宿のベッドはいつも陽射しをいっぱいに吸った匂いがする。深く眠っていたヴレイはいきなり寒くなってぼんやり驚いた。
「おはよう、ヴレイちゃん」
ヴレイが使っていた掛け布団を手ににっこり笑っているのはソラだった。
カーテンも盛大に開けられ、窓も全快に開け放たれている。窓の外はまだ夜明けの青さを残している。明け方でも寒くはないが吹き込んでくる風が少し冷たい。
「まだ暗いじゃん」
「もう、ヴレイちゃんったら、皆起きているのよ。半額で宿泊まらせてもらう代わりに、お祭りの手伝いするんでしょ。ヴレイちゃんって朝弱いのねぇ、皆で起こしに来たのよ」
似たような台詞をどこかでも聞いた。環境が変っても早起きはどうしても辛い。それとも努力が足りないだけなのかもしれないが、不眠症だった時期が嘘のようだ。
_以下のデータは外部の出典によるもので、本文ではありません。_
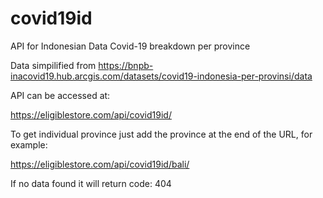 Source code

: # covid19id
API for Indonesian Data Covid-19 breakdown per province

Data simpilified from https://bnpb-inacovid19.hub.arcgis.com/datasets/covid19-indonesia-per-provinsi/data

API can be accessed at:

https://eligiblestore.com/api/covid19id/

To get individual province just add the province at the end of the URL, for example:

https://eligiblestore.com/api/covid19id/bali/

If no data found it will return code: 404
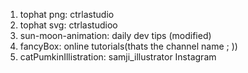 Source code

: 1. tophat png: ctrlastudio
2. tophat svg: ctrlastudioo
3. sun-moon-animation: daily dev tips (modified)
4. fancyBox: online tutorials(thats the channel name ; ))
5. catPumkinIllistration: samji_illustrator Instagram
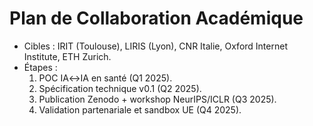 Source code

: # Plan de Collaboration Académique
- Cibles : IRIT (Toulouse), LIRIS (Lyon), CNR Italie, Oxford Internet Institute, ETH Zurich.
- Étapes : 
  1. POC IA↔IA en santé (Q1 2025).
  2. Spécification technique v0.1 (Q2 2025).
  3. Publication Zenodo + workshop NeurIPS/ICLR (Q3 2025).
  4. Validation partenariale et sandbox UE (Q4 2025).
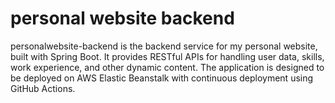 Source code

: # personal website backend
personalwebsite-backend is the backend service for my personal website, built with Spring Boot. It provides RESTful APIs for handling user data, skills, work experience, and other dynamic content. The application is designed to be deployed on AWS Elastic Beanstalk with continuous deployment using GitHub Actions.
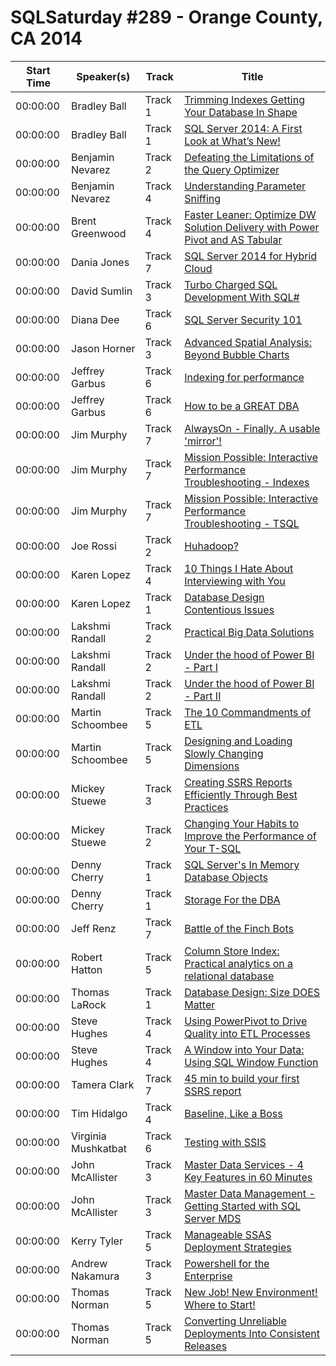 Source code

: # SQLSaturday #289 - Orange County, CA 2014
Start Time|Speaker(s)|Track|Title
---|---|---|---
00:00:00|Bradley Ball|Track 1|[Trimming Indexes Getting Your Database In Shape](10153.md)
00:00:00|Bradley Ball|Track 1|[SQL Server 2014: A First Look at What’s New!](10155.md)
00:00:00|Benjamin Nevarez|Track 2|[Defeating the Limitations of the Query Optimizer](10352.md)
00:00:00|Benjamin Nevarez|Track 4|[Understanding Parameter Sniffing](10353.md)
00:00:00|Brent Greenwood|Track 4|[Faster  Leaner: Optimize DW Solution Delivery with Power Pivot and AS Tabular](10709.md)
00:00:00|Dania Jones|Track 7|[SQL Server 2014 for Hybrid Cloud ](12141.md)
00:00:00|David Sumlin|Track 3|[Turbo Charged SQL Development With SQL#](12808.md)
00:00:00|Diana Dee|Track 6|[SQL Server Security 101](13418.md)
00:00:00|Jason Horner|Track 3|[Advanced Spatial Analysis: Beyond Bubble Charts](15818.md)
00:00:00|Jeffrey Garbus|Track 6|[Indexing for performance](16328.md)
00:00:00|Jeffrey Garbus|Track 6|[How to be a GREAT DBA](16331.md)
00:00:00|Jim Murphy|Track 7|[AlwaysOn - Finally, A usable 'mirror'!](16811.md)
00:00:00|Jim Murphy|Track 7|[Mission Possible: Interactive Performance Troubleshooting - Indexes](16812.md)
00:00:00|Jim Murphy|Track 7|[Mission Possible: Interactive Performance Troubleshooting - TSQL](16813.md)
00:00:00|Joe Rossi|Track 2|[Huhadoop?](17608.md)
00:00:00|Karen Lopez|Track 4|[10 Things I Hate About Interviewing with You](17872.md)
00:00:00|Karen Lopez|Track 1|[Database Design Contentious Issues](17874.md)
00:00:00|Lakshmi Randall|Track 2|[Practical Big Data Solutions](19243.md)
00:00:00|Lakshmi Randall|Track 2|[Under the hood of Power BI - Part I](19244.md)
00:00:00|Lakshmi Randall|Track 2|[Under the hood of Power BI - Part II](19245.md)
00:00:00|Martin Schoombee|Track 5|[The 10 Commandments of ETL](19753.md)
00:00:00|Martin Schoombee|Track 5|[Designing and Loading Slowly Changing Dimensions](19754.md)
00:00:00|Mickey Stuewe|Track 3|[Creating SSRS Reports Efficiently Through Best Practices](20394.md)
00:00:00|Mickey Stuewe|Track 2|[Changing Your Habits to Improve the Performance of Your T-SQL](20395.md)
00:00:00|Denny Cherry|Track 1|[SQL Server's In Memory Database Objects](21024.md)
00:00:00|Denny Cherry|Track 1|[Storage For the DBA](21027.md)
00:00:00|Jeff Renz|Track 7|[Battle of the Finch Bots](22916.md)
00:00:00|Robert Hatton|Track 5|[Column Store Index: Practical analytics on a relational database](23160.md)
00:00:00|Thomas LaRock|Track 1|[Database Design: Size DOES Matter](25147.md)
00:00:00|Steve Hughes|Track 4|[Using PowerPivot to Drive Quality into ETL Processes](25793.md)
00:00:00|Steve Hughes|Track 4|[A Window into Your Data: Using SQL Window Function](25795.md)
00:00:00|Tamera Clark|Track 7|[45 min to build your first SSRS report](26008.md)
00:00:00|Tim Hidalgo|Track 4|[Baseline,  Like a Boss](26571.md)
00:00:00|Virginia Mushkatbat|Track 6|[Testing with SSIS](27451.md)
00:00:00|John McAllister|Track 3|[Master Data Services - 4 Key Features in 60 Minutes](34668.md)
00:00:00|John McAllister|Track 3|[Master Data Management - Getting Started with SQL Server MDS](34669.md)
00:00:00|Kerry Tyler|Track 5|[Manageable SSAS Deployment Strategies](9083.md)
00:00:00|Andrew Nakamura|Track 3|[Powershell for the Enterprise](9557.md)
00:00:00|Thomas Norman|Track 5|[New Job! New Environment! Where to Start!](9845.md)
00:00:00|Thomas Norman|Track 5|[Converting Unreliable Deployments Into Consistent Releases](9846.md)
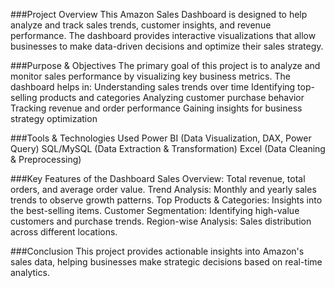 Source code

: ###Project Overview
This Amazon Sales Dashboard is designed to help analyze and track sales trends, customer insights, and revenue performance. The dashboard provides interactive visualizations that allow businesses to make data-driven decisions and optimize their sales strategy.

###Purpose & Objectives
The primary goal of this project is to analyze and monitor sales performance by visualizing key business metrics. The dashboard helps in:
Understanding sales trends over time
Identifying top-selling products and categories
Analyzing customer purchase behavior
Tracking revenue and order performance
Gaining insights for business strategy optimization

###Tools & Technologies Used
Power BI (Data Visualization, DAX, Power Query)
SQL/MySQL (Data Extraction & Transformation)
Excel (Data Cleaning & Preprocessing)

###Key Features of the Dashboard
Sales Overview: Total revenue, total orders, and average order value.
Trend Analysis: Monthly and yearly sales trends to observe growth patterns.
Top Products & Categories: Insights into the best-selling items.
Customer Segmentation: Identifying high-value customers and purchase trends.
Region-wise Analysis: Sales distribution across different locations.

###Conclusion
This project provides actionable insights into Amazon's sales data, helping businesses make strategic decisions based on real-time analytics.








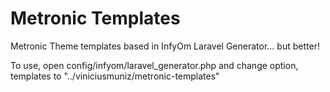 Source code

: # Metronic Templates

Metronic Theme templates based in InfyOm Laravel Generator... but better!

To use, open config/infyom/laravel_generator.php and change option, templates to "../viniciusmuniz/metronic-templates"
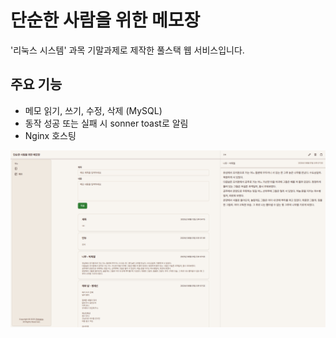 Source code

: # 단순한 사람을 위한 메모장

'리눅스 시스템' 과목 기말과제로 제작한 풀스택 웹 서비스입니다.

## 주요 기능

-   메모 읽기, 쓰기, 수정, 삭제 (MySQL)
-   동작 성공 또는 실패 시 sonner toast로 알림
-   Nginx 호스팅

![preview image](/public/readme/preview.png)

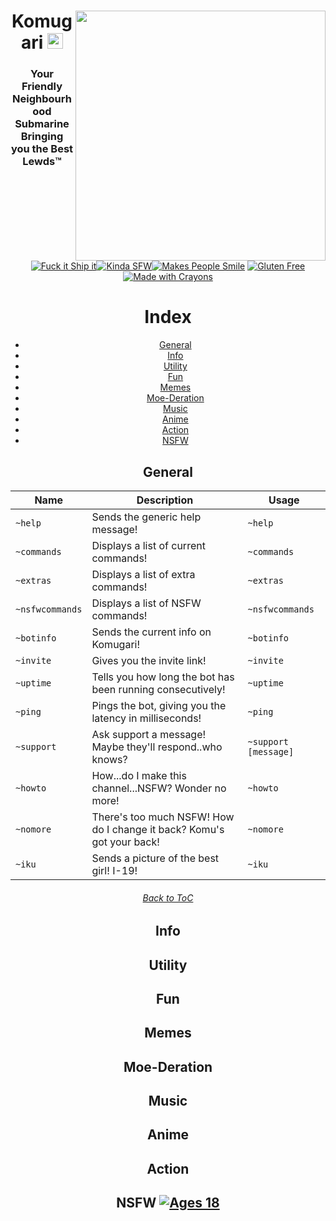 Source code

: <html>
  <header>
    <a href = 'https://discordapp.com/oauth2/authorize?client_id=365907645795794946&scope=bot&permissions=1043721303'>
      <img align="right" src="https://a.safe.moe/hu4ry.png" height="400">
    </a>

<h1> Komugari <a href = 'https://discordapp.com/oauth2/authorize?client_id=365907645795794946&scope=bot&permissions=1043721303'>
  <img src="https://a.safe.moe/4kKNg.png" height="25">
</a></h1>

### Your Friendly Neighbourhood Submarine Bringing you the Best Lewds™

[![Fuck it Ship it](http://forthebadge.com/images/badges/fuck-it-ship-it.svg)](https://mitorisia.github.io/Komugari/)[![Kinda SFW](http://forthebadge.com/images/badges/kinda-sfw.svg)](https://mitorisia.github.io/Komugari/)[![Makes People Smile](http://forthebadge.com/images/badges/makes-people-smile.svg)](https://mitorisia.github.io/Komugari/) [![Gluten Free](http://forthebadge.com/images/badges/gluten-free.svg)](https://mitorisia.github.io/Komugari/)[![Made with Crayons](http://forthebadge.com/images/badges/made-with-crayons.svg)](https://mitorisia.github.io/Komugari/)

# Index

- [General](#General)
- [Info](#Info)
- [Utility](#Utility)
- [Fun](#Fun)
- [Memes](#Memes)
- [Moe-Deration](#Moe-Deration)
- [Music](#Music)
- [Anime](#Anime)
- [Action](#Action)
- [NSFW](#NSFW)


## General
Name | Description | Usage
----------------|--------------|-------
`~help` | Sends the generic help message! | `~help`
`~commands` | Displays a list of current commands! | `~commands`
`~extras` | Displays a list of extra commands! | `~extras`
`~nsfwcommands` | Displays a list of NSFW commands! | `~nsfwcommands`
`~botinfo` | Sends the current info on Komugari! | `~botinfo`
`~invite` | Gives you the invite link! | `~invite`
`~uptime` | Tells you how long the bot has been running consecutively! | `~uptime`
`~ping` | Pings the bot, giving you the latency in milliseconds! | `~ping`
`~support` | Ask support a message! Maybe they'll respond..who knows? | `~support [message]`
`~howto` | How...do I make this channel...NSFW? Wonder no more! | `~howto`
`~nomore` | There's too much NSFW! How do I change it back? Komu's got your back! | `~nomore`
`~iku` | Sends a picture of the best girl! I-19! | `~iku`

###### [Back to ToC](#contents)

## Info

## Utility

## Fun

## Memes

## Moe-Deration

## Music

## Anime

## Action

## NSFW [![Ages 18](http://forthebadge.com/images/badges/ages-18.svg)](https://mitorisia.github.io/Komugari/) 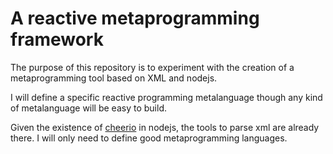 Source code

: A reactive metaprogramming framework
===

The purpose of this repository is to experiment with the creation of a metaprogramming tool based on XML and nodejs.

I will define a specific reactive programming metalanguage though any kind of metalanguage will be easy to build.

Given the existence of [cheerio](https://github.com/cheeriojs/cheerio) in nodejs, the tools to parse xml are already there. I will only need to define good metaprogramming languages.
覚めない目を擦りながら上半身を起こすと、掠れた声でよたよたと言った。
「そのちゃん付けはやめてくれない」
「じゃあ早く着替えて、朝ご飯できているから、がんばってね」言って出ていく彼女の後ろ髪が楽しそうに揺れている気がした。
神殿ではルピナと巫女達がすでに掃除を始めていた。
大あくびをするヴレイは彼女達の働きぶりに、感心したまま突っ立っていると、巫女の一人に神殿の天窓拭きを命じられ、渋々と屋根に登った。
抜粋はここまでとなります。